Though world on world in myriad myriads roll
Round us, each with different powers
And other farms of life than ours,
What know we greater than the soul?
On God and godlike men we build our trust.”
Men who have unwrapt themselves of the garb and vesture of thought and sentiment with which the world had dressed them out, who have been born again into the higher life, who have been clothed in the charity and meekness of Christ, who for his dear sake have put all things beneath their feet, who love not the world, who venerate more the rags of the beggar than the purple of Cæsar, who fear as they love God alone, for whom life is no blessing and death infinite gain, form the invincible army of Christ foredoomed to conquer. “This is the victory which overcometh the world—our Faith.”
Who has ever forgotten those lines of Tacitus, inserted as an altogether trifling circumstance in the reign of Nero?—“So for the quieting of this rumor [of his having set fire to Rome] Nero judicially charged with the crime, and punished with most studied severities, that class, hated for their general wickedness, whom the vulgar call Christians. The originator of that name was one Christ, who in the reign of Tiberius suffered death by sentence of the procurator, Pontius Pilate. The baneful superstition, thereby repressed for the time, again broke out, not only over Judea, the native soil of the mischief, but in the City also, where from every side all atrocious and abominable things collect and flourish.”[258]
“Tacitus,” says Carlyle, referring to this passage, “was the wisest, most penetrating man of his generation; and to such depth, and no deeper, has he seen into this transaction, the most important that has occurred or can occur in the annals of mankind.”
We doubt whether Prince Bismarck to-day has any truer knowledge of the real worth and power of the living Catholic faith on which he is making war than had Tacitus eighteen hundred years ago, when writing of the rude German barbarians who were hovering on the confines of the Roman Empire, and who were to have a history in the world only through the action of that “baneful superstition” which he considered as one of the most abominable products of the frightful corruptions of his age.

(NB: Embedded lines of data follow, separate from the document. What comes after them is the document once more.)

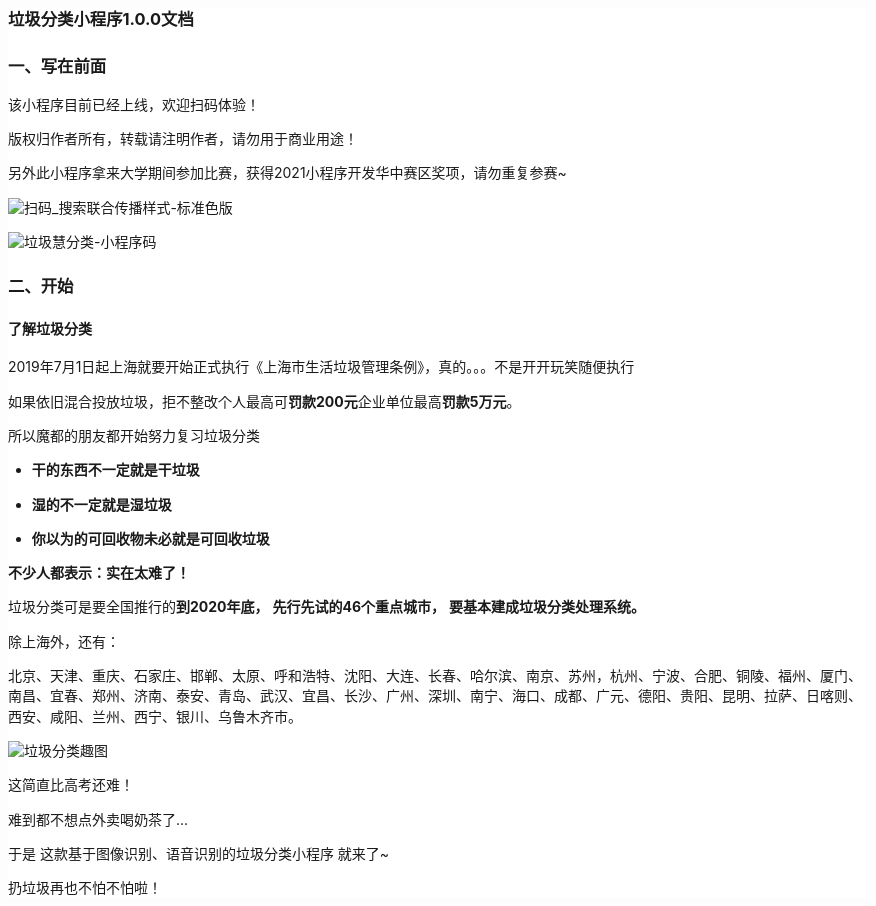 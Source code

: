 ### 垃圾分类小程序1.0.0文档




### 一、写在前面

该小程序目前已经上线，欢迎扫码体验！

版权归作者所有，转载请注明作者，请勿用于商业用途！

另外此小程序拿来大学期间参加比赛，获得2021小程序开发华中赛区奖项，请勿重复参赛~





![扫码_搜索联合传播样式-标准色版](https://user-images.githubusercontent.com/63938704/120054499-dfdc0b00-c062-11eb-9d9d-b9162a5a9ad1.png)

![垃圾慧分类-小程序码](https://user-images.githubusercontent.com/63938704/120054538-0ac65f00-c063-11eb-9736-9728ada3e1f0.jpg)




### 二、开始

#### 了解垃圾分类



2019年7月1日起上海就要开始正式执行《上海市生活垃圾管理条例》，真的。。。不是开开玩笑随便执行

如果依旧混合投放垃圾，拒不整改个人最高可**罚款200元**企业单位最高**罚款5万元**。

所以魔都的朋友都开始努力复习垃圾分类

- **干的东西不一定就是干垃圾**

- **湿的不一定就是湿垃圾**

- **你以为的可回收物未必就是可回收垃圾**

**不少人都表示：实在太难了！**





垃圾分类可是要全国推行的**到2020年底，** **先行先试的46个重点城市，** **要基本建成垃圾分类处理系统。**

除上海外，还有：

北京、天津、重庆、石家庄、邯郸、太原、呼和浩特、沈阳、大连、长春、哈尔滨、南京、苏州，杭州、宁波、合肥、铜陵、福州、厦门、南昌、宜春、郑州、济南、泰安、青岛、武汉、宜昌、长沙、广州、深圳、南宁、海口、成都、广元、德阳、贵阳、昆明、拉萨、日喀则、西安、咸阳、兰州、西宁、银川、乌鲁木齐市。

![垃圾分类趣图](https://user-images.githubusercontent.com/63938704/120054426-6a703a80-c062-11eb-9910-669e30936b81.jpg)

这简直比高考还难！

难到都不想点外卖喝奶茶了...

于是 这款基于图像识别、语音识别的垃圾分类小程序 就来了~

扔垃圾再也不怕不怕啦！
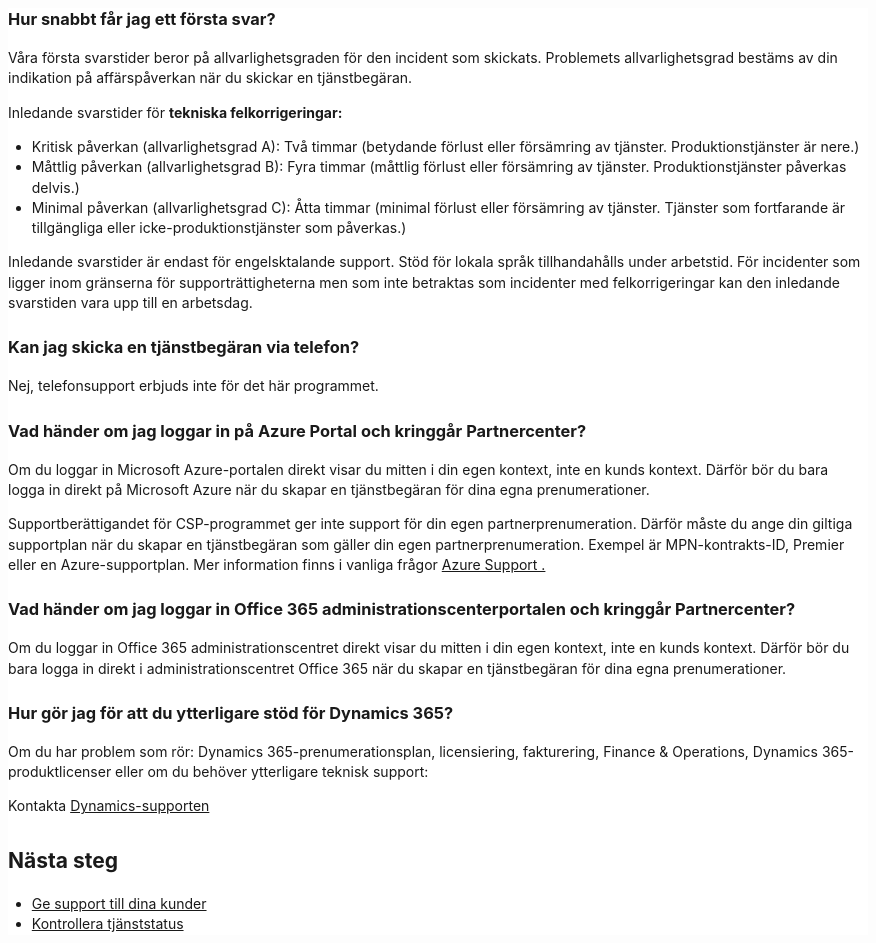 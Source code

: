 ### <a name="how-quickly-will-i-get-an-initial-response"></a>Hur snabbt får jag ett första svar?

Våra första svarstider beror på allvarlighetsgraden för den incident som skickats. Problemets allvarlighetsgrad bestäms av din indikation på affärspåverkan när du skickar en tjänstbegäran.

Inledande svarstider för **tekniska felkorrigeringar:**

- Kritisk påverkan (allvarlighetsgrad A): Två timmar (betydande förlust eller försämring av tjänster. Produktionstjänster är nere.)
- Måttlig påverkan (allvarlighetsgrad B): Fyra timmar (måttlig förlust eller försämring av tjänster. Produktionstjänster påverkas delvis.)
- Minimal påverkan (allvarlighetsgrad C): Åtta timmar (minimal förlust eller försämring av tjänster. Tjänster som fortfarande är tillgängliga eller icke-produktionstjänster som påverkas.)

Inledande svarstider är endast för engelsktalande support. Stöd för lokala språk tillhandahålls under arbetstid.
För incidenter som ligger inom gränserna för supporträttigheterna men som inte betraktas som incidenter med felkorrigeringar kan den inledande svarstiden vara upp till en arbetsdag.

### <a name="can-i-submit-a-service-request-by-phone"></a>Kan jag skicka en tjänstbegäran via telefon?

Nej, telefonsupport erbjuds inte för det här programmet.

### <a name="what-happens-if-i-sign-into-the-azure-portal-and-bypass-partner-center"></a>Vad händer om jag loggar in på Azure Portal och kringgår Partnercenter?

Om du loggar in Microsoft Azure-portalen direkt visar du mitten i din egen kontext, inte en kunds kontext. Därför bör du bara logga in direkt på Microsoft Azure när du skapar en tjänstbegäran för dina egna prenumerationer.

Supportberättigandet för CSP-programmet ger inte support för din egen partnerprenumeration. Därför måste du ange din giltiga supportplan när du skapar en tjänstbegäran som gäller din egen partnerprenumeration. Exempel är MPN-kontrakts-ID, Premier eller en Azure-supportplan. Mer information finns i vanliga frågor [Azure Support .](https://go.microsoft.com/fwlink/?LinkId=717532)

### <a name="what-happens-if-i-sign-into-the-office-365-admin-center-portal-and-bypass-partner-center"></a>Vad händer om jag loggar in Office 365 administrationscenterportalen och kringgår Partnercenter?

Om du loggar in Office 365 administrationscentret direkt visar du mitten i din egen kontext, inte en kunds kontext. Därför bör du bara logga in direkt i administrationscentret Office 365 när du skapar en tjänstbegäran för dina egna prenumerationer.

### <a name="how-do-i-get-additional-dynamics-365-support"></a>Hur gör jag för att du ytterligare stöd för Dynamics 365?

Om du har problem som rör: Dynamics 365-prenumerationsplan, licensiering, fakturering, Finance & Operations, Dynamics 365-produktlicenser eller om du behöver ytterligare teknisk support:
 
Kontakta [Dynamics-supporten](/dynamics365/customer-engagement/admin/contact-technical-support)

## <a name="next-steps"></a>Nästa steg

- [Ge support till dina kunder](customer-support.md)
- [Kontrollera tjänststatus](check-service-health.md)
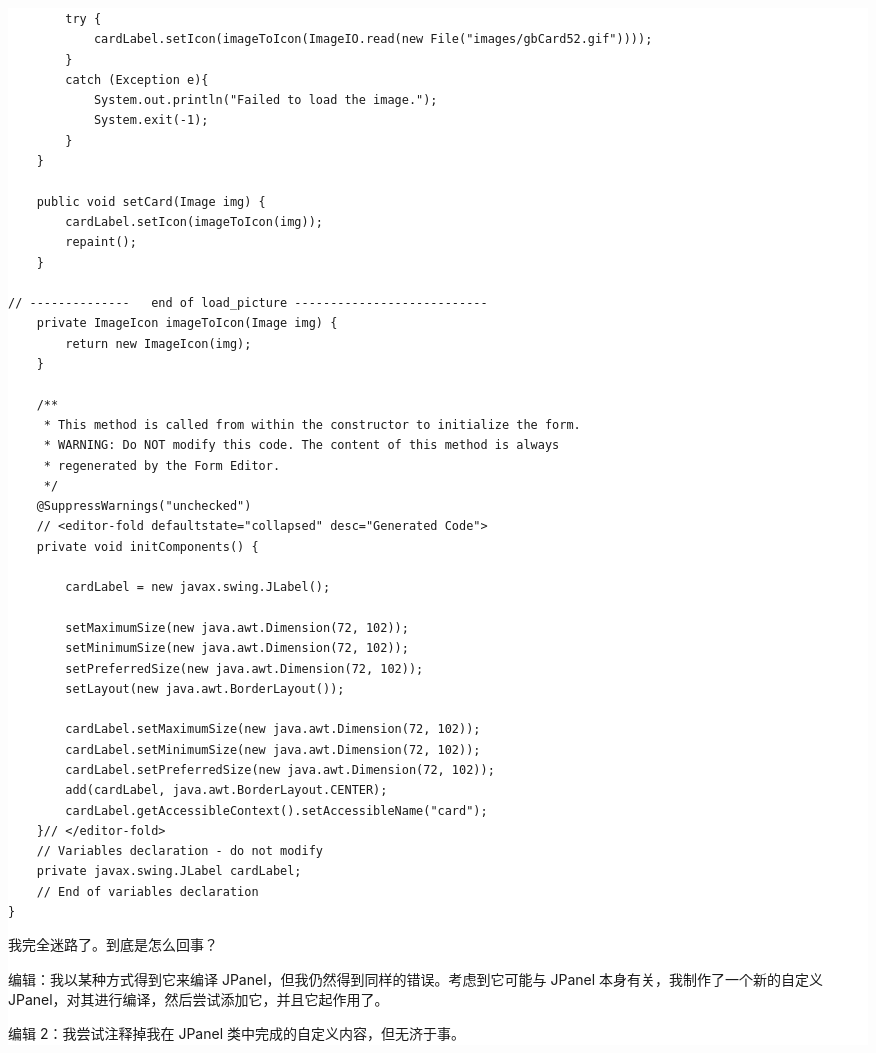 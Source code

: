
 ```
        try {
            cardLabel.setIcon(imageToIcon(ImageIO.read(new File("images/gbCard52.gif"))));
        }
        catch (Exception e){
            System.out.println("Failed to load the image.");
            System.exit(-1);
        }
    }

    public void setCard(Image img) {
        cardLabel.setIcon(imageToIcon(img));
        repaint();
    }

// --------------   end of load_picture ---------------------------
    private ImageIcon imageToIcon(Image img) {
        return new ImageIcon(img);
    }

    /**
     * This method is called from within the constructor to initialize the form.
     * WARNING: Do NOT modify this code. The content of this method is always
     * regenerated by the Form Editor.
     */
    @SuppressWarnings("unchecked")
    // <editor-fold defaultstate="collapsed" desc="Generated Code">                          
    private void initComponents() {

        cardLabel = new javax.swing.JLabel();

        setMaximumSize(new java.awt.Dimension(72, 102));
        setMinimumSize(new java.awt.Dimension(72, 102));
        setPreferredSize(new java.awt.Dimension(72, 102));
        setLayout(new java.awt.BorderLayout());

        cardLabel.setMaximumSize(new java.awt.Dimension(72, 102));
        cardLabel.setMinimumSize(new java.awt.Dimension(72, 102));
        cardLabel.setPreferredSize(new java.awt.Dimension(72, 102));
        add(cardLabel, java.awt.BorderLayout.CENTER);
        cardLabel.getAccessibleContext().setAccessibleName("card");
    }// </editor-fold>                        
    // Variables declaration - do not modify                     
    private javax.swing.JLabel cardLabel;
    // End of variables declaration                   
} 
```

我完全迷路了。到底是怎么回事？

编辑：我以某种方式得到它来编译 JPanel，但我仍然得到同样的错误。考虑到它可能与 JPanel 本身有关，我制作了一个新的自定义 JPanel，对其进行编译，然后尝试添加它，并且它起作用了。

编辑 2：我尝试注释掉我在 JPanel 类中完成的自定义内容，但无济于事。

That the Prussian government was altogether unprepared for the determined though passive opposition to the May Laws which the Catholics have made, Herr von Kirchmann freely confesses. It was not expected that there would be such perfect union between the clergy and the people; on the contrary, it was generally supposed that, with the aid of the Draconian penalties threatened for the violation of the Falk Laws, the resistance of the priests themselves would be easily overcome. These men love their own comfort too much, said the culturists, to be willing to go to prison and live on beans and water for the sake of technicalities; and so they chuckled over their pipes and lager-beer at the thought of their easy victory over the Pfaffen. They were mistaken, and Herr von Kirchmann admits that the courage of the bishops and priests has not been broken but strengthened by their sufferings for the faith.